When operations on different character sets need to be done in Java, we need to initialize JVM with required options.
First lets have a look at basics of java character encodings.
- Internally the JVM always operates with Unicode.
- Data transferred in or out of the JVM is converted to a format specified in the file.encoding property of the JVM
- Data transferred in the JVM is converted from the format specified at file.encoding to Unicode
- Data transferred out of the JVM is converted from Unicode to the format specified at file.encoding
- When data need to be processed from Java Program other than the format specified in file.encoding the following classes which allows usage of encodings that takes precedence over the default one can be used
- java.io.InputStreamReader
- java.io.FileReader
- java.io.OutputStreamReader
- java.io.FileWriter
Default character set of the JVM varies across platform. Following piece of code shows how to get default character set of JVM.

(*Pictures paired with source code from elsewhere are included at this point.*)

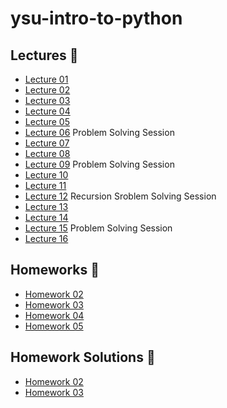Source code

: # ysu-intro-to-python

## Lectures 📖

- [Lecture 01](lectures/Lecture01.ipynb)
- [Lecture 02](lectures/Lecture02.ipynb)
- [Lecture 03](lectures/Lecture03.ipynb)
- [Lecture 04](lectures/Lecture04.ipynb)
- [Lecture 05](lectures/Lecture05.ipynb)
- [Lecture 06](lectures/Lecture06.ipynb) Problem Solving Session
- [Lecture 07](lectures/Lecture07.ipynb)
- [Lecture 08](lectures/Lecture08.ipynb)
- [Lecture 09](lectures/Lecture09.ipynb) Problem Solving Session
- [Lecture 10](lectures/Lecture10.ipynb)
- [Lecture 11](lectures/Lecture11.ipynb)
- [Lecture 12](lectures/Lecture12.ipynb) Recursion Sroblem Solving Session
- [Lecture 13](lectures/Lecture13.ipynb)
- [Lecture 14](lectures/Lecture14.ipynb)
- [Lecture 15](lectures/Lecture15.ipynb) Problem Solving Session
- [Lecture 16](lectures/Lecture16.ipynb)

## Homeworks 📝

- [Homework 02](homeworks/problems/Homework02.pdf)
- [Homework 03](homeworks/problems/Homework03.pdf)
- [Homework 04](homeworks/problems/Homework04.pdf)
- [Homework 05](homeworks/problems/Homework05.pdf)

## Homework Solutions 📝

- [Homework 02](homeworks/solutions/Homework02.ipynb)
- [Homework 03](homeworks/solutions/Homework03.ipynb)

System.out.println(System.getProperty("file.encoding"));
System.out.println(
new java.io.OutputStreamWriter(
new java.io.ByteArrayOutputStream()).getEncoding()
);
System.out.println(java.nio.charset.Charset.defaultCharset().name());
Output on linux
ANSI_X3.4-1968
ASCII
US-ASCII
This property can be set using System.setProperty(“file.encoding”, {desired encoding});
However doing this did not help me much since, the core Java libraries does not use this mechanism to determine default encoding.
My problem was to read from an java.net.URLConnection so i used the following piece of code:
URL url = new URL(urlStr);
URLConnection connection = url.openConnection();
//Create InputStreamReader with UTF8 Charset
BufferedReader in = new BufferedReader(new InputStreamReader(connection
.getInputStream(), Charset.forName("UTF-8")));
// If we need to read this stream into a string we need to create the string like:
String str = new String(bytes, Charset.forName("UTF-8"));